A thread with Massimo Pigliucci ended with this tweet from me. (I’m guessing he muted the conversation at that point):
Anything derived from a metaphysics is testable by the methods of science. It may conflict with the existing body of science. If it didn’t, it wouldn’t add anything of value. You are a constant stream of whataboutery Massimo … so many strawmen away from the original topic 🙂
— What, Why and How do we Know? (@psybertron) May 8, 2020
It had started with this Tweet:
I’ve taken issue with this one before: “Your brain is not a computer”. (It’s quite unlike any computer designed and built by humans, but it’s a computer – an information processor – alright. Most things are, at some level.) https://t.co/lyT9u7nAzQ
— What, Why and How do we Know? (@psybertron) May 8, 2020
The “whataboutery” & “strawmen” digs are about more than this particular thread. It’s not the first time we’ve been here.

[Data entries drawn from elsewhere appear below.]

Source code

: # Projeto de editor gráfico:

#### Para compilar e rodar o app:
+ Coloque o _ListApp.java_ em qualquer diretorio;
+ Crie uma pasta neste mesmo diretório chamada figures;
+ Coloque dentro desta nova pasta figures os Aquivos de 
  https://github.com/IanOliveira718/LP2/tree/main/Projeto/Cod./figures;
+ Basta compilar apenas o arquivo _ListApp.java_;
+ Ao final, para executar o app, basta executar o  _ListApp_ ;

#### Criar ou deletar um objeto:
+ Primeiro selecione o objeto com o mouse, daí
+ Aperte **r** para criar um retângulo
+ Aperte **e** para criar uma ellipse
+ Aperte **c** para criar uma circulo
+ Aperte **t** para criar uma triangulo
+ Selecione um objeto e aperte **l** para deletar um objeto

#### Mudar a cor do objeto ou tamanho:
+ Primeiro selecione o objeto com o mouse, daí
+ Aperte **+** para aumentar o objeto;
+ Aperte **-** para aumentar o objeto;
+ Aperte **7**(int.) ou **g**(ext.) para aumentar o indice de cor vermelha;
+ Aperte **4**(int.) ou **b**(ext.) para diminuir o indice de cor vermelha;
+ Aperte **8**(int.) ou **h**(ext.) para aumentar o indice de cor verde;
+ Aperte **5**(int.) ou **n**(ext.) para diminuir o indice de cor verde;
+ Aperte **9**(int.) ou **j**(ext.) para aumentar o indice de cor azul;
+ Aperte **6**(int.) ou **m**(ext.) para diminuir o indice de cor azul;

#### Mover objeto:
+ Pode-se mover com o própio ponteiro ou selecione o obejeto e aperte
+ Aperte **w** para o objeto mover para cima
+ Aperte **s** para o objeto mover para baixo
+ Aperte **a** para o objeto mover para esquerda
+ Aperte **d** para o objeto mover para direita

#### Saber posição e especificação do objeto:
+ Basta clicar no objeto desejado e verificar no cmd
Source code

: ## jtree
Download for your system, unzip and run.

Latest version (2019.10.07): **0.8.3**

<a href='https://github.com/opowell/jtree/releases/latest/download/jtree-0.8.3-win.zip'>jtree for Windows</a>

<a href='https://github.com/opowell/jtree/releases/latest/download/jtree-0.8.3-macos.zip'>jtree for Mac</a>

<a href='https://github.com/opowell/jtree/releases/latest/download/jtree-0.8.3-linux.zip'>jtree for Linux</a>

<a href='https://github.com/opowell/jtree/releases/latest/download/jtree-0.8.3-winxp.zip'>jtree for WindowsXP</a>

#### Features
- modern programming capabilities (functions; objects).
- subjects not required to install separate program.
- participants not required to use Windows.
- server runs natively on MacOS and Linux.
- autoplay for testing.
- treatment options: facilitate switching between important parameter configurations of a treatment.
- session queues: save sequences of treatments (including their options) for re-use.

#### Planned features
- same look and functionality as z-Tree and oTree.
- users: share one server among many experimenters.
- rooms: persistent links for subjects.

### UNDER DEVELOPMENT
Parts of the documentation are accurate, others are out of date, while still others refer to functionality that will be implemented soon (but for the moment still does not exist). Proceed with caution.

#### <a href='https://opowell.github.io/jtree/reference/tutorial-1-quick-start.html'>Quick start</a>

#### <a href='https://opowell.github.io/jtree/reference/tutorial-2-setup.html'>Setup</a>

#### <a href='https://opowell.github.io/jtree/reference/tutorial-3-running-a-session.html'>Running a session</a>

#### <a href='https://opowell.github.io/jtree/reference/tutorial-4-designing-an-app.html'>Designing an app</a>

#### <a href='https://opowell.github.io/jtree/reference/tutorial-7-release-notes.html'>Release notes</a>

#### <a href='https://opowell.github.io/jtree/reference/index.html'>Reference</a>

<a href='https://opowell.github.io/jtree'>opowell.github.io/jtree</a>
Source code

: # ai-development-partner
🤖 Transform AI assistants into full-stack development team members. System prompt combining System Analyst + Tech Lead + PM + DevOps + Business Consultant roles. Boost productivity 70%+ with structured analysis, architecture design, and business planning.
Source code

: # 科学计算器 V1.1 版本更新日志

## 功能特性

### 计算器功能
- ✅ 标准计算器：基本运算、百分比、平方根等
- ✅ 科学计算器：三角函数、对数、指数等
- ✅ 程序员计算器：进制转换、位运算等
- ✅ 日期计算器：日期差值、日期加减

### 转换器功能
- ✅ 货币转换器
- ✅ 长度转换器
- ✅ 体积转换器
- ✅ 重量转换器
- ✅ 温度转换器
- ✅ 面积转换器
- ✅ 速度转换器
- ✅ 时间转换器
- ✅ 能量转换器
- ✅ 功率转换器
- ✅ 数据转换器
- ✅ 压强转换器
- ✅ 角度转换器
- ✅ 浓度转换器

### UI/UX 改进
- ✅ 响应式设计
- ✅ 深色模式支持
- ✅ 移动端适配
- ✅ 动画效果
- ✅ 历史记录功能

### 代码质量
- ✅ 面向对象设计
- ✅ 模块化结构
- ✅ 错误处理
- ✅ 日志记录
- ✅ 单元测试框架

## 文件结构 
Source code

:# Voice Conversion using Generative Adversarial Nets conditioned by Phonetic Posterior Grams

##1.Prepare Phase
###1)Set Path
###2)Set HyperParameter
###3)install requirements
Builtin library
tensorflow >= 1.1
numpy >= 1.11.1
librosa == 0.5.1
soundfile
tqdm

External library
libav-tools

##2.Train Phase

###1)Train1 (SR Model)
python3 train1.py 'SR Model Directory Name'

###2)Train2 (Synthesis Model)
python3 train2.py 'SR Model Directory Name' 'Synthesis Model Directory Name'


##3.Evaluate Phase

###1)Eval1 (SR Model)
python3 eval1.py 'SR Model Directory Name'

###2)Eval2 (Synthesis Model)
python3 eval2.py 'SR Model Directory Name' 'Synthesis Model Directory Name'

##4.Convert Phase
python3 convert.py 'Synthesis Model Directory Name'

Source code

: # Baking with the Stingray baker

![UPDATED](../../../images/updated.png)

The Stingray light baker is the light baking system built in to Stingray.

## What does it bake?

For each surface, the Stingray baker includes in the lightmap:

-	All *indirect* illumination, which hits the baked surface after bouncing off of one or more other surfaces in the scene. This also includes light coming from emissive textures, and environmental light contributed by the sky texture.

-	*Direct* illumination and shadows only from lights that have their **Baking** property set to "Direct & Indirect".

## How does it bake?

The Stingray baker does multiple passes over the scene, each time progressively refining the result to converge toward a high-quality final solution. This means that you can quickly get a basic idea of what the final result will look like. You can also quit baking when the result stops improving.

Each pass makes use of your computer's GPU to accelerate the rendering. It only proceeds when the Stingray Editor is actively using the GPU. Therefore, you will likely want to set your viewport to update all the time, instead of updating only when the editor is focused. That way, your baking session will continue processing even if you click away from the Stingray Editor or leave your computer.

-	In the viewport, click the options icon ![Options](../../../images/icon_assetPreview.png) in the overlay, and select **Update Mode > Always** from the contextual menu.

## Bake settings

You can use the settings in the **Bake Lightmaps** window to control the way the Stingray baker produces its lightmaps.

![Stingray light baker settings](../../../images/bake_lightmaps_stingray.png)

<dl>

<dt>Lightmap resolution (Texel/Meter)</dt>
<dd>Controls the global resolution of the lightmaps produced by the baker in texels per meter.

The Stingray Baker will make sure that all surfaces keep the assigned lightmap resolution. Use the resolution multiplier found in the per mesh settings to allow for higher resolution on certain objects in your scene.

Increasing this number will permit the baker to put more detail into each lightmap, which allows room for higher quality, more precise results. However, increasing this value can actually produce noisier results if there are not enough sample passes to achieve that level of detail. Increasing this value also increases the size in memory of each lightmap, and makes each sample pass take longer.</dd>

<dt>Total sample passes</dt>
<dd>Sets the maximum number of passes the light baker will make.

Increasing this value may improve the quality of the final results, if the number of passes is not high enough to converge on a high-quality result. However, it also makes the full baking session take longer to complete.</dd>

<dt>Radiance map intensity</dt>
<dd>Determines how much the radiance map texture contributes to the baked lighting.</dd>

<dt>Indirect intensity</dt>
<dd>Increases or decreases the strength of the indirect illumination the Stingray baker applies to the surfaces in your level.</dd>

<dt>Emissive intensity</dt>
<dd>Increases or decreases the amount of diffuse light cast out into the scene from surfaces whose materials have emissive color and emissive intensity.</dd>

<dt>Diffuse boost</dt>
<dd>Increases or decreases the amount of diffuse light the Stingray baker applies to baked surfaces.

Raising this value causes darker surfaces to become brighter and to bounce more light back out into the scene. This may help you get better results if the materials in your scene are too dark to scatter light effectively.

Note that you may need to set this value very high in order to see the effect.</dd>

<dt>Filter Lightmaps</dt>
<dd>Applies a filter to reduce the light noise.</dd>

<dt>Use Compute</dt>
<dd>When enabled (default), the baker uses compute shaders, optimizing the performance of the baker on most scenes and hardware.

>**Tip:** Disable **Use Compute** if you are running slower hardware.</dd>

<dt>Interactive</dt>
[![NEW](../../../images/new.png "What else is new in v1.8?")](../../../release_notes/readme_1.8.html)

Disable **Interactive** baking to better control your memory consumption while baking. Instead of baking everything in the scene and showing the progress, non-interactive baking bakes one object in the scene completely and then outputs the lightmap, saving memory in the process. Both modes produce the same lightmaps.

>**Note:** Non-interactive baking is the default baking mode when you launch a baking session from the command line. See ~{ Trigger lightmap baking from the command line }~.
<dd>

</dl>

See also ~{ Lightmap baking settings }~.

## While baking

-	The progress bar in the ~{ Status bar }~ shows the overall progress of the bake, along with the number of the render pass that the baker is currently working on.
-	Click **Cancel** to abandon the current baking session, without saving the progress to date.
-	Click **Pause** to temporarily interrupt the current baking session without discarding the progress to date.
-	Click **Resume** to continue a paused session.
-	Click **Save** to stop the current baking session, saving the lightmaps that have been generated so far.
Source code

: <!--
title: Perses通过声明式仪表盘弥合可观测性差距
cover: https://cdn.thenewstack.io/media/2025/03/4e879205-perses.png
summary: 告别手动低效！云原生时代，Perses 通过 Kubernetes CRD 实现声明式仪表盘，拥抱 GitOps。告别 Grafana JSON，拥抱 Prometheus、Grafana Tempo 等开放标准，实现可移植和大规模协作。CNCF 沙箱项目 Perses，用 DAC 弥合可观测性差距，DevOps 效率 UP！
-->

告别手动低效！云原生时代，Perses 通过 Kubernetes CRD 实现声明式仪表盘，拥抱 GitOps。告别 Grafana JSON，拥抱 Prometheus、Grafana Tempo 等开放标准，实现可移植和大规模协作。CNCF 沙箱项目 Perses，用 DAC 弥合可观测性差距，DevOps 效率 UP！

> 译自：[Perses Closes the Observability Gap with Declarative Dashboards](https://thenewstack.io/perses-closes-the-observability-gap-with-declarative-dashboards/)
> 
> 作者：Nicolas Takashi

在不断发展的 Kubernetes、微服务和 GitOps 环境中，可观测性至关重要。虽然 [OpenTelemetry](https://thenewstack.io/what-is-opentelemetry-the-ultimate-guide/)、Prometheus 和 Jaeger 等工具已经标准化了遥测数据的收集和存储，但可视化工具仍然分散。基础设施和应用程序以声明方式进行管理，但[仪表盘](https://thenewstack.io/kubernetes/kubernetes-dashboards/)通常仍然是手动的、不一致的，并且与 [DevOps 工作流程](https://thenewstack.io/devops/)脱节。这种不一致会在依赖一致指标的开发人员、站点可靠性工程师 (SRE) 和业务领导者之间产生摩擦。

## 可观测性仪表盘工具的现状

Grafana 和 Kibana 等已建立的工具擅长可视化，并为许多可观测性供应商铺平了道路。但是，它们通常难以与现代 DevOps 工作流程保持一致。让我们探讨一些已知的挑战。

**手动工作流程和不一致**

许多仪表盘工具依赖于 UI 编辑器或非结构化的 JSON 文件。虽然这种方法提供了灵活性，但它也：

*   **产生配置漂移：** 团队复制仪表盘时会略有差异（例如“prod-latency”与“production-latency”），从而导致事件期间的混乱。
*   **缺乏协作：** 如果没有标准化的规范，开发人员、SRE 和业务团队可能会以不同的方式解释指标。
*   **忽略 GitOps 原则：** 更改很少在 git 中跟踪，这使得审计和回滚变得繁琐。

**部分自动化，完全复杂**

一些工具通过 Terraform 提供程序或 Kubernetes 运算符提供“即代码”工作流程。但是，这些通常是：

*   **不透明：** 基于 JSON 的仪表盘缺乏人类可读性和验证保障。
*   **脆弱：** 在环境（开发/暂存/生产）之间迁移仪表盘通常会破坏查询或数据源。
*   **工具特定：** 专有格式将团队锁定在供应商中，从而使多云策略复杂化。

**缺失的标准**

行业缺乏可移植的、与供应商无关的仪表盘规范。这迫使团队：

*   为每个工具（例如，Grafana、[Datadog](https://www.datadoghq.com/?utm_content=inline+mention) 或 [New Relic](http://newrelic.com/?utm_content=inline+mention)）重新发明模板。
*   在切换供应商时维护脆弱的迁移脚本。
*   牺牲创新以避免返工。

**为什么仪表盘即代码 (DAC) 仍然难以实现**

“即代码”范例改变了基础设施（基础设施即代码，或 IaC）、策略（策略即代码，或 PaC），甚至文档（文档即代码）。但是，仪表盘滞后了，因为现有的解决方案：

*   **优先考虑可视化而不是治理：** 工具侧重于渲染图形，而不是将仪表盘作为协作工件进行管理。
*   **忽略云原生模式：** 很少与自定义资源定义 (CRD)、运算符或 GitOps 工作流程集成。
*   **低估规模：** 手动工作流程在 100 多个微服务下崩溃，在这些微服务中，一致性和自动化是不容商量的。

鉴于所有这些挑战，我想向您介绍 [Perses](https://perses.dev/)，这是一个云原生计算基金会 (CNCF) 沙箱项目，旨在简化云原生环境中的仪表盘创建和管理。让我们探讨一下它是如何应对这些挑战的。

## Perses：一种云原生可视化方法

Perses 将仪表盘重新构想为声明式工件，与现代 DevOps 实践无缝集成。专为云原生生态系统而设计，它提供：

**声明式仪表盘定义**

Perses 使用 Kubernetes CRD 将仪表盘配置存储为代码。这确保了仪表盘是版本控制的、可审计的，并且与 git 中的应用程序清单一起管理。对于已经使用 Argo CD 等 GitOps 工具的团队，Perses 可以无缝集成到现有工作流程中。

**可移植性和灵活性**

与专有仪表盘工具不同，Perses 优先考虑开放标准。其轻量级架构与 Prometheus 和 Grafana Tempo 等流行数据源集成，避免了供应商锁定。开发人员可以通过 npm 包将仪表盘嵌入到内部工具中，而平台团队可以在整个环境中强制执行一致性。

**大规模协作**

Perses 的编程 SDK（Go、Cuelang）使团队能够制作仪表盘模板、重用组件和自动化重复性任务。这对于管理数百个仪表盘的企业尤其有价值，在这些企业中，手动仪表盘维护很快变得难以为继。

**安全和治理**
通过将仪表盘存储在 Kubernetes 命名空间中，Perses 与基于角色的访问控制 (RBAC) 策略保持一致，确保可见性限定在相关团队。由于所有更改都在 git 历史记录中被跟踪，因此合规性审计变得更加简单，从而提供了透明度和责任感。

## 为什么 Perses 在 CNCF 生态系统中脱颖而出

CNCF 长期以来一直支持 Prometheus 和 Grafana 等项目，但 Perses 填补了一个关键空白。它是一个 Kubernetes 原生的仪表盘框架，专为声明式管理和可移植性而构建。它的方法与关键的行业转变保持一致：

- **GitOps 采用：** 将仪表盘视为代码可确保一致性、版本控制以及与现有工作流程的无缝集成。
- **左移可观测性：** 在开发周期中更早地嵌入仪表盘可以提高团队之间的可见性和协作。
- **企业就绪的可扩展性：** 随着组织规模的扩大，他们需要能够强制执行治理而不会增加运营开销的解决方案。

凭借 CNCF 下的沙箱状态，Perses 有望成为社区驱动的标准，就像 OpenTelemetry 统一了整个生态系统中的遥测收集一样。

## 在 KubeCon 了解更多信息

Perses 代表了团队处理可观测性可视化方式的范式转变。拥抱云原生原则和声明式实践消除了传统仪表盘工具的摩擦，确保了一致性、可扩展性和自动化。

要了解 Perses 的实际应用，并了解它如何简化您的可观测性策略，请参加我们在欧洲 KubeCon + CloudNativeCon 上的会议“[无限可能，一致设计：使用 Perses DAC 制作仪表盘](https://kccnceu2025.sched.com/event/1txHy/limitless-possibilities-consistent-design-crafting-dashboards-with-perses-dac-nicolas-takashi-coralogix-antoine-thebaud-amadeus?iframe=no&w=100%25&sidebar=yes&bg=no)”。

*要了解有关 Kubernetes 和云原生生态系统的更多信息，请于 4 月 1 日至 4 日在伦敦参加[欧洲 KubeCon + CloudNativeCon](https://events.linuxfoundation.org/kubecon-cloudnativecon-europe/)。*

In fact almost all the points he raises in the course of the thread are in that opening statement:
-
- the thing we call a computer;
- a name for an information processor;
- given it seems information processing is more generally embedded in many things more fundamental than “a computer” by any other name.
- there’s no doubt plenty of it happens in a brain / mind.
- (The thing we call “a computer” has changed within the past century, from a person to a man-made-machine.)
Suffered the same problem as this previous dialogue with Massimo.
In fact I’ve accused him of overly dogmatic statements of his own position before as well. Obviously highly pragmatic – a Stoic – dealing with the practicalities of “living a better life” here and now, but taking the whole of modern science as an almost unquestioned given. Pragmatic thing to do, if it ain’t broke – and is self-correcting – don’t fix it kinda attitude, but to me, a lack of curiosity (?) in where things might be improved – problems solved – by metaphysical thinking at the foundations of modern science.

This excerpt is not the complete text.